When the rotor base needs to be clamped and fixed, control the action of the first servo motor, the output shaft of the first servo motor drives the bidirectional screw to rotate, the bidirectional screw drives the nut pair to move towards each other, and the nut pair drives the slider to move towards each other on the guide rail At the same time, the nut pair drives the fixed plate to move towards each other, the fixed plate drives the clamping plate to move towards each other, and the clamping plate clamps and fixes the rotor seat. The limitation of the rotor seat by the limit column makes the clamping and fixing of the rotor seat more stable and effective, and the clamping stability is good; when the angular position of the rotor seat needs to be adjusted, the rotating disk is driven to rotate by the driving mechanism, and the rotating disk drives the rotor seat. Go to the specified angular position.
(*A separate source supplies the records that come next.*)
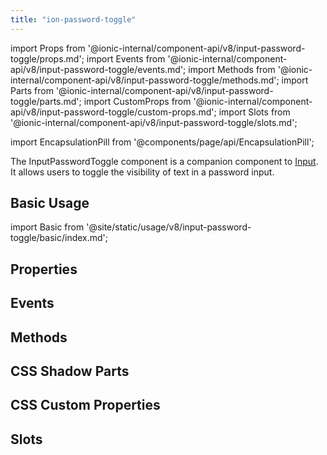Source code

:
 ```yaml
---
title: "ion-password-toggle"
---
```

import Props from '@ionic-internal/component-api/v8/input-password-toggle/props.md';
import Events from '@ionic-internal/component-api/v8/input-password-toggle/events.md';
import Methods from '@ionic-internal/component-api/v8/input-password-toggle/methods.md';
import Parts from '@ionic-internal/component-api/v8/input-password-toggle/parts.md';
import CustomProps from '@ionic-internal/component-api/v8/input-password-toggle/custom-props.md';
import Slots from '@ionic-internal/component-api/v8/input-password-toggle/slots.md';

<head>
  <title>ion-input-password-toggle: Toggle the visibility of a password in Input</title>
  <meta name="description" content="ion-input-password-toggle is a companion component to ion-input. It allows users to toggle the visibility of text in a password input." />
</head>

import EncapsulationPill from '@components/page/api/EncapsulationPill';

<EncapsulationPill type="shadow" />


The InputPasswordToggle component is a companion component to [Input](./input). It allows users to toggle the visibility of text in a password input.


## Basic Usage

import Basic from '@site/static/usage/v8/input-password-toggle/basic/index.md';

<Basic />

## Properties
<Props />

## Events
<Events />

## Methods
<Methods />

## CSS Shadow Parts
<Parts />

## CSS Custom Properties
<CustomProps />

## Slots
<Slots />

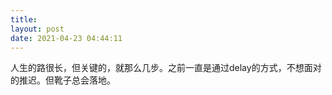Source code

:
 ```yaml
---
title: 
layout: post
date: 2021-04-23 04:44:11
---
```


人生的路很长，但关键的，就那么几步。之前一直是通过delay的方式，不想面对的推迟。但靴子总会落地。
The upper end of the shock-proof pad abuts against the rotor seat, and the material of the shock-proof pad is rubber.

By adopting the above structure, the shock-absorbing pad can reduce the impact force received by the rotor seat during the installation process, and the shock-absorbing effect is good.
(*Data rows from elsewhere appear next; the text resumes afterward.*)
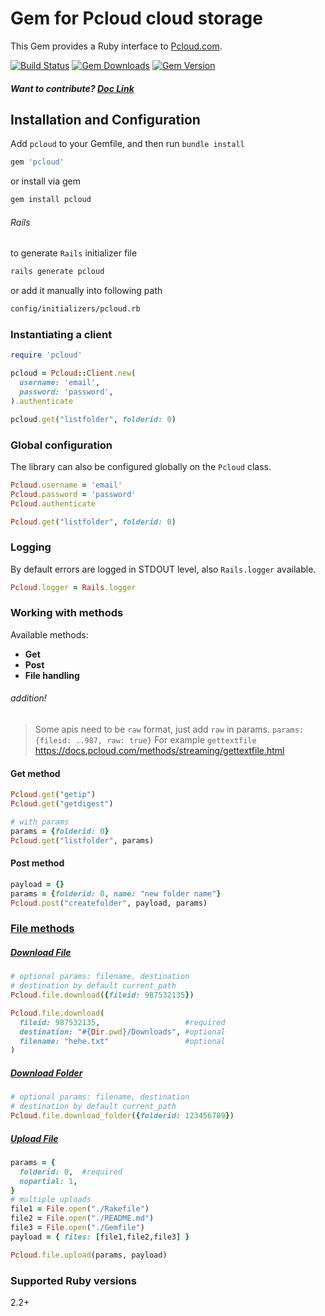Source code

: # Gem for Pcloud cloud storage

This Gem provides a Ruby interface to [Pcloud.com](https://docs.pcloud.com).

[![Build Status](https://github.com/7urkm3n/pcloud/workflows/release/badge.svg?branch=main)](https://github.com/7urkm3n/pcloud/actions?query=workflow%3Arelease) [![Gem Downloads](https://badgen.net/rubygems/dt/pcloud)](https://rubygems.org/gems/pcloud) [![Gem Version](https://badge.fury.io/rb/pcloud.svg)](https://badge.fury.io/rb/pcloud)

<!-- [![Gem Version](https://badgen.net/rubygems/v/pcloud)](https://rubygems.org/gems/pcloud) -->

##### Want to contribute? [Doc Link](https://github.com/7urkm3n/pcloud/CONTRIBUTE.md)

## Installation and Configuration

Add `pcloud` to your Gemfile, and then run `bundle install`

```ruby
gem 'pcloud'
```

or install via gem

```bash
gem install pcloud
```

###### Rails

to generate `Rails` initializer file

```bash
rails generate pcloud
```

or add it manually into following path

```bash
config/initializers/pcloud.rb
```

### Instantiating a client

```ruby
require 'pcloud'

pcloud = Pcloud::Client.new(
  username: 'email',
  password: 'password',
).authenticate

pcloud.get("listfolder", folderid: 0)
```

### Global configuration

The library can also be configured globally on the `Pcloud` class.

```ruby
Pcloud.username = 'email'
Pcloud.password = 'password'
Pcloud.authenticate

Pcloud.get("listfolder", folderid: 0)
```

### Logging

By default errors are logged in STDOUT level, also `Rails.logger` available.

```ruby
Pcloud.logger = Rails.logger
```

### Working with methods

Available methods:

- <b> Get </b>
- <b> Post </b>
- <b> File handling </b>

###### addition!

> Some apis need to be `raw` format, just add `raw` in params. `params: {fileid: ..987, raw: true}`
> For example `gettextfile` https://docs.pcloud.com/methods/streaming/gettextfile.html

#### Get method

```ruby
Pcloud.get("getip")
Pcloud.get("getdigest")

# with params
params = {folderid: 0}
Pcloud.get("listfolder", params)
```

#### Post method

```ruby
payload = {}
params = {folderid: 0, name: "new folder name"}
Pcloud.post("createfolder", payload, params)
```

### [File methods](https://docs.pcloud.com/methods/file/)

##### [Download File](https://docs.pcloud.com/methods/file/downloadfile.html)

```ruby
# optional params: filename, destination
# destination by default current_path
Pcloud.file.download({fileid: 987532135})

Pcloud.file.download(
  fileid: 987532135,                   #required
  destination: "#{Dir.pwd}/Downloads", #optional
  filename: "hehe.txt"                 #optional
)
```

##### [Download Folder](#)

```ruby
# optional params: filename, destination
# destination by default current_path
Pcloud.file.download_folder({folderid: 123456789})
```

##### [Upload File](https://docs.pcloud.com/methods/file/uploadfile.html)

```ruby
params = {
  folderid: 0,  #required
  nopartial: 1,
}
# multiple uploads
file1 = File.open("./Rakefile")
file2 = File.open("./README.md")
file3 = File.open("./Gemfile")
payload = { files: [file1,file2,file3] }

Pcloud.file.upload(params, payload)
```

### Supported Ruby versions

2.2+
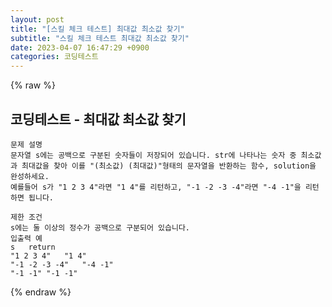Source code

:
 ```yaml
---  
layout: post  
title: "[스킬 체크 테스트] 최대값 최소값 찾기"  
subtitle: "스킬 체크 테스트 최대값 최소값 찾기"  
date: 2023-04-07 16:47:29 +0900  
categories: 코딩테스트  
---  
```

{% raw %}  
## 코딩테스트 - 최대값 최소값 찾기  
  
	문제 설명  
	문자열 s에는 공백으로 구분된 숫자들이 저장되어 있습니다. str에 나타나는 숫자 중 최소값과 최대값을 찾아 이를 "(최소값) (최대값)"형태의 문자열을 반환하는 함수, solution을 완성하세요.  
	예를들어 s가 "1 2 3 4"라면 "1 4"를 리턴하고, "-1 -2 -3 -4"라면 "-4 -1"을 리턴하면 됩니다.  
  
	제한 조건  
	s에는 둘 이상의 정수가 공백으로 구분되어 있습니다.  
	입출력 예  
	s	return  
	"1 2 3 4"	"1 4"  
	"-1 -2 -3 -4"	"-4 -1"  
	"-1 -1"	"-1 -1"  
{% endraw %}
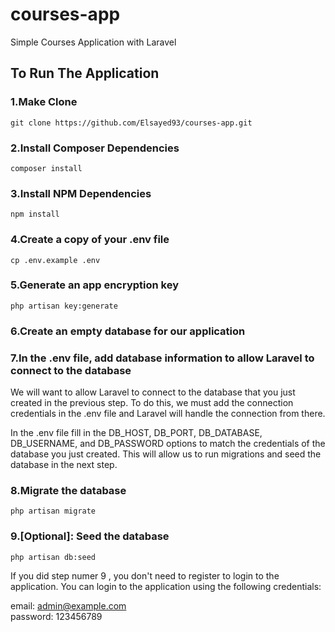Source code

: # courses-app

Simple Courses Application with Laravel

## To Run The Application

### 1.Make Clone

```
git clone https://github.com/Elsayed93/courses-app.git
```

### 2.Install Composer Dependencies

```
composer install
```

### 3.Install NPM Dependencies

```
npm install
```

### 4.Create a copy of your .env file

```
cp .env.example .env
```

### 5.Generate an app encryption key

```
php artisan key:generate
```

### 6.Create an empty database for our application

### 7.In the .env file, add database information to allow Laravel to connect to the database

<p>
    We will want to allow Laravel to connect to the database that you just created in the previous step. To do this, we must add the connection credentials in the .env file and Laravel will handle the connection from there.

In the .env file fill in the DB_HOST, DB_PORT, DB_DATABASE, DB_USERNAME, and DB_PASSWORD options to match the credentials of the database you just created. This will allow us to run migrations and seed the database in the next step.

</p>

### 8.Migrate the database

```
php artisan migrate
```

### 9.[Optional]: Seed the database

```
php artisan db:seed
```

<p>
If you did step numer 9 , you don't need to register to login to the application.
You can login to the application using the following credentials:

email:    admin@example.com <br>
password: 123456789

</p>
The upper end of the clamping plate can be in contact with the outer side wall of the rotor seat, and the upper end of the clamping plate is of an arc structure.

With the above structure, the rotor seat is clamped by the arc structure on the clamping plate, and the fixing effect is good.
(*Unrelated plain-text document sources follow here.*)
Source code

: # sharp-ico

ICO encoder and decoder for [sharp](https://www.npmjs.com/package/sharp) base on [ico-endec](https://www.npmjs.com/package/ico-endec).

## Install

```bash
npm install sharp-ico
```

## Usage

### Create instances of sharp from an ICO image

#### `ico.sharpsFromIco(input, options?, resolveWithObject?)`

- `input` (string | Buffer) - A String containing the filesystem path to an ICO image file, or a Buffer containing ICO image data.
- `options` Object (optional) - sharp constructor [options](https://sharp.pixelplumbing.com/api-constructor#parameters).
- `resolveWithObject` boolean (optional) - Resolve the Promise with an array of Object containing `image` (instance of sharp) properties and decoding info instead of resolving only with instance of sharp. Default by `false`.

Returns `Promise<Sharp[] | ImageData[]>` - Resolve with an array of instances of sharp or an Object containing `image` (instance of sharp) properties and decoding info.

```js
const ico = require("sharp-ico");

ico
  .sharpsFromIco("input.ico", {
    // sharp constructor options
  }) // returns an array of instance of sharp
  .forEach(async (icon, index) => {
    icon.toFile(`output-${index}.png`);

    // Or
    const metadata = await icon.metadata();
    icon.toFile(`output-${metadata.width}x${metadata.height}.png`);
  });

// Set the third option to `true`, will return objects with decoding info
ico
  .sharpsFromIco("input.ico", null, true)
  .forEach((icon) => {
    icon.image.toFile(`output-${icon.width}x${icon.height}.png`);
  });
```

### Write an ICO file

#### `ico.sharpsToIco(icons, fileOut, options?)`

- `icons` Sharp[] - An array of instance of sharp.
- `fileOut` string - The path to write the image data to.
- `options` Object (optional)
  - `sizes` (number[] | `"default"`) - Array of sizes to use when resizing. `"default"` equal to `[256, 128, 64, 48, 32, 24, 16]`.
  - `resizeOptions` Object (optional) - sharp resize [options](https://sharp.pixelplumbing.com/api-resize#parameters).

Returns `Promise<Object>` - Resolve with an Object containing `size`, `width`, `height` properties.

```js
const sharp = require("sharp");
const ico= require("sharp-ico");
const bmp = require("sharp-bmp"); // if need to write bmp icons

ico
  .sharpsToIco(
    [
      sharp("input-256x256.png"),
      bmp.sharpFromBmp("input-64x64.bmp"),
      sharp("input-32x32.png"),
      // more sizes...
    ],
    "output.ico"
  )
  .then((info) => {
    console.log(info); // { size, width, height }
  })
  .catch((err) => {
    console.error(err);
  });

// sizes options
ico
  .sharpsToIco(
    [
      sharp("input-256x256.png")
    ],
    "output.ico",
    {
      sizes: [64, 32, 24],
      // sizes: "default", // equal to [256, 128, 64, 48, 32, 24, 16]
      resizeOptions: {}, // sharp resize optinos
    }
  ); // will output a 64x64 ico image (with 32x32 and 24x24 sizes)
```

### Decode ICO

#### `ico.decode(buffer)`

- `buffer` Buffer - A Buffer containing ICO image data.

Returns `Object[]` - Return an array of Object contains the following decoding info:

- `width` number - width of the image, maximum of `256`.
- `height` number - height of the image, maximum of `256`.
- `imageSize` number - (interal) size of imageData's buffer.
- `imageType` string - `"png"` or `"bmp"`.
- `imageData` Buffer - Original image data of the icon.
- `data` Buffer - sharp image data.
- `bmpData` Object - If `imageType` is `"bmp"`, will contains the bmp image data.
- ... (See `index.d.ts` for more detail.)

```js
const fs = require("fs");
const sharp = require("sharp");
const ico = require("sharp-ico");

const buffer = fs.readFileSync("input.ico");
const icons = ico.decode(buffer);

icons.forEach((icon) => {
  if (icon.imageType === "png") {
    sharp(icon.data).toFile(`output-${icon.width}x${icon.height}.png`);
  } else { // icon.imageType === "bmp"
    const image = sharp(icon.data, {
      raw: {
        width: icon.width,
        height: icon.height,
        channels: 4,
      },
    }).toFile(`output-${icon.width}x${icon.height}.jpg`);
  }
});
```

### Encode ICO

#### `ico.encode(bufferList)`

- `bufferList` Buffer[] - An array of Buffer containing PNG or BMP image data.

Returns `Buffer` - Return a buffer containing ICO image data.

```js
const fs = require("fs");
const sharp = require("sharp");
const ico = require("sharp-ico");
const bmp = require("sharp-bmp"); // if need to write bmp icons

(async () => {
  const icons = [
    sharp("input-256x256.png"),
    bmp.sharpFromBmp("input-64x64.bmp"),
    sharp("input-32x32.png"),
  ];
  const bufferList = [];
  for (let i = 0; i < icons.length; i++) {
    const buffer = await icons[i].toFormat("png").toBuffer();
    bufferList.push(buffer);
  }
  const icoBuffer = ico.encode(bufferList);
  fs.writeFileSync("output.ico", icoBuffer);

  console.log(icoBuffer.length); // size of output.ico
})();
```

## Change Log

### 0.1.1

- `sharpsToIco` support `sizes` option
The limit table includes a limit plate and a limit column, the limit plate is fixed on the bottom of the limit groove, the limit column is fixed on the limit plate, and the outer circular surface of the limit column is provided with a key-shaped convex structure, The bottom end of the rotor seat is sleeved on the limit post.

By adopting the above structure, the rotor seat is limited by the key-shaped convex structure on the limit column, and the limit is reliable.

The drive mechanism includes a rotating shaft, a second servo motor, a worm wheel, a worm and a support column. The rotating shaft is vertically arranged, the upper end of the rotating shaft is fixed on the lower end of the rotating plate, the lower end of the rotating shaft is fixed on the base, and the support column is fixed on the base. On the base, the second servo motor is horizontally fixed on the support column, the end of the output shaft of the second servo motor is connected with one end of the worm, the other end of the worm is rotatably connected to the support column, the worm wheel is engaged with the worm, and the worm wheel is fixed in rotation. on the axis.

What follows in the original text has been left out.